Microsoft states that Intel CPUs of the 2016 gen and newer should not have any significant Performance Impact:
http://www.smartredi...993%26page%3D60
Performance
One of the questions for all these fixes is the impact they could have on the performance of both PCs and servers. It is important to note that many of the benchmarks published so far do not include both OS and silicon updates. We’re performing our own sets of benchmarks and will publish them when complete, but I also want to note that we are simultaneously working on further refining our work to tune performance. In general, our experience is that Variant 1 and Variant 3 mitigations have minimal performance impact, while Variant 2 remediation, including OS and microcode, has a performance impact.
Here is the summary of what we have found so far:
- With Windows 10 on newer silicon (2016-era PCs with Skylake, Kabylake or newer CPU), benchmarks show single-digit slowdowns, but we don’t expect most users to notice a change because these percentages are reflected in milliseconds.
- With Windows 10 on older silicon (2015-era PCs with Haswell or older CPU), some benchmarks show more significant slowdowns, and we expect that some users will notice a decrease in system performance.
- With Windows 8 and Windows 7 on older silicon (2015-era PCs with Haswell or older CPU), we expect most users to notice a decrease in system performance.

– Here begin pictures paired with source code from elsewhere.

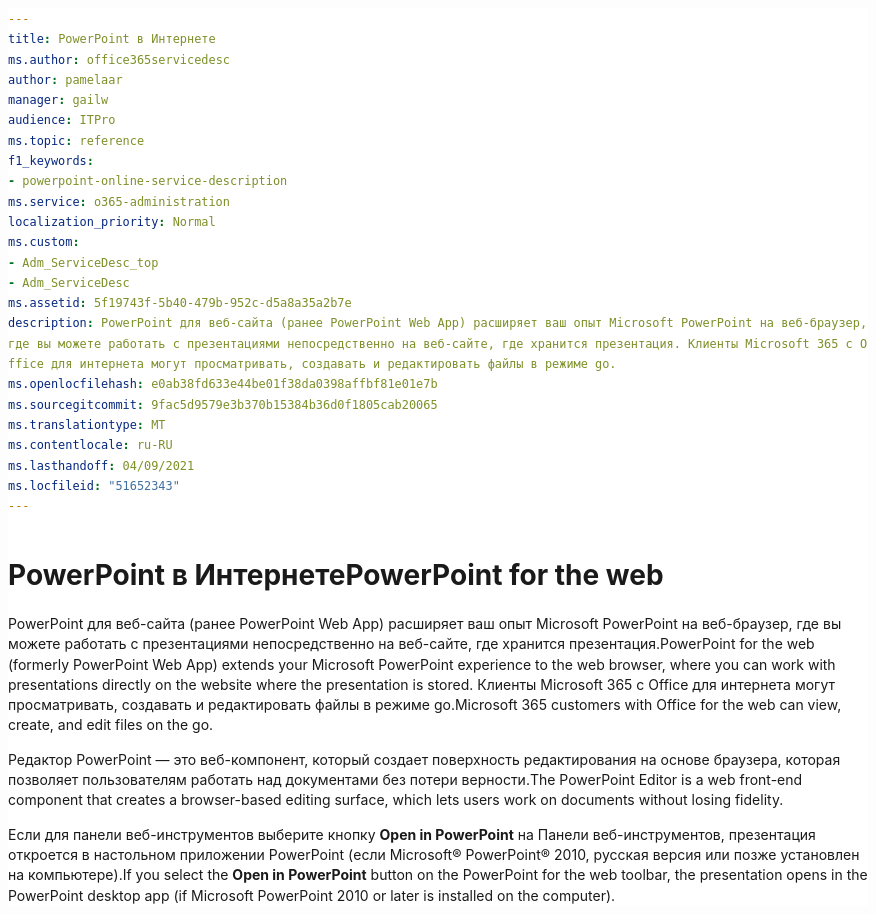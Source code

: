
 ```yaml
---
title: PowerPoint в Интернете
ms.author: office365servicedesc
author: pamelaar
manager: gailw
audience: ITPro
ms.topic: reference
f1_keywords:
- powerpoint-online-service-description
ms.service: o365-administration
localization_priority: Normal
ms.custom:
- Adm_ServiceDesc_top
- Adm_ServiceDesc
ms.assetid: 5f19743f-5b40-479b-952c-d5a8a35a2b7e
description: PowerPoint для веб-сайта (ранее PowerPoint Web App) расширяет ваш опыт Microsoft PowerPoint на веб-браузер, где вы можете работать с презентациями непосредственно на веб-сайте, где хранится презентация. Клиенты Microsoft 365 с Office для интернета могут просматривать, создавать и редактировать файлы в режиме go.
ms.openlocfilehash: e0ab38fd633e44be01f38da0398affbf81e01e7b
ms.sourcegitcommit: 9fac5d9579e3b370b15384b36d0f1805cab20065
ms.translationtype: MT
ms.contentlocale: ru-RU
ms.lasthandoff: 04/09/2021
ms.locfileid: "51652343"
---
```

# <a name="powerpoint-for-the-web"></a><span data-ttu-id="3a99c-104">PowerPoint в Интернете</span><span class="sxs-lookup"><span data-stu-id="3a99c-104">PowerPoint for the web</span></span>

<span data-ttu-id="3a99c-105">PowerPoint для веб-сайта (ранее PowerPoint Web App) расширяет ваш опыт Microsoft PowerPoint на веб-браузер, где вы можете работать с презентациями непосредственно на веб-сайте, где хранится презентация.</span><span class="sxs-lookup"><span data-stu-id="3a99c-105">PowerPoint for the web (formerly PowerPoint Web App) extends your Microsoft PowerPoint experience to the web browser, where you can work with presentations directly on the website where the presentation is stored.</span></span> <span data-ttu-id="3a99c-106">Клиенты Microsoft 365 с Office для интернета могут просматривать, создавать и редактировать файлы в режиме go.</span><span class="sxs-lookup"><span data-stu-id="3a99c-106">Microsoft 365 customers with Office for the web can view, create, and edit files on the go.</span></span>
  
<span data-ttu-id="3a99c-107">Редактор PowerPoint — это веб-компонент, который создает поверхность редактирования на основе браузера, которая позволяет пользователям работать над документами без потери верности.</span><span class="sxs-lookup"><span data-stu-id="3a99c-107">The PowerPoint Editor is a web front-end component that creates a browser-based editing surface, which lets users work on documents without losing fidelity.</span></span>
  
<span data-ttu-id="3a99c-108">Если для панели веб-инструментов выберите кнопку **Open in PowerPoint** на Панели веб-инструментов, презентация откроется в настольном приложении PowerPoint (если Microsoft® PowerPoint® 2010, русская версия или позже установлен на компьютере).</span><span class="sxs-lookup"><span data-stu-id="3a99c-108">If you select the **Open in PowerPoint** button on the PowerPoint for the web toolbar, the presentation opens in the PowerPoint desktop app (if Microsoft PowerPoint 2010 or later is installed on the computer).</span></span>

- Windows Server on any silicon, especially in any IO-intensive application, shows a more significant performance impact when you enable the mitigations to isolate untrusted code within a Windows Server instance. This is why you want to be careful to evaluate the risk of untrusted code for each Windows Server instance, and balance the security versus performance tradeoff for your environment.
Edited by Thorqemada, 09 January 2018 - 11:41 PM.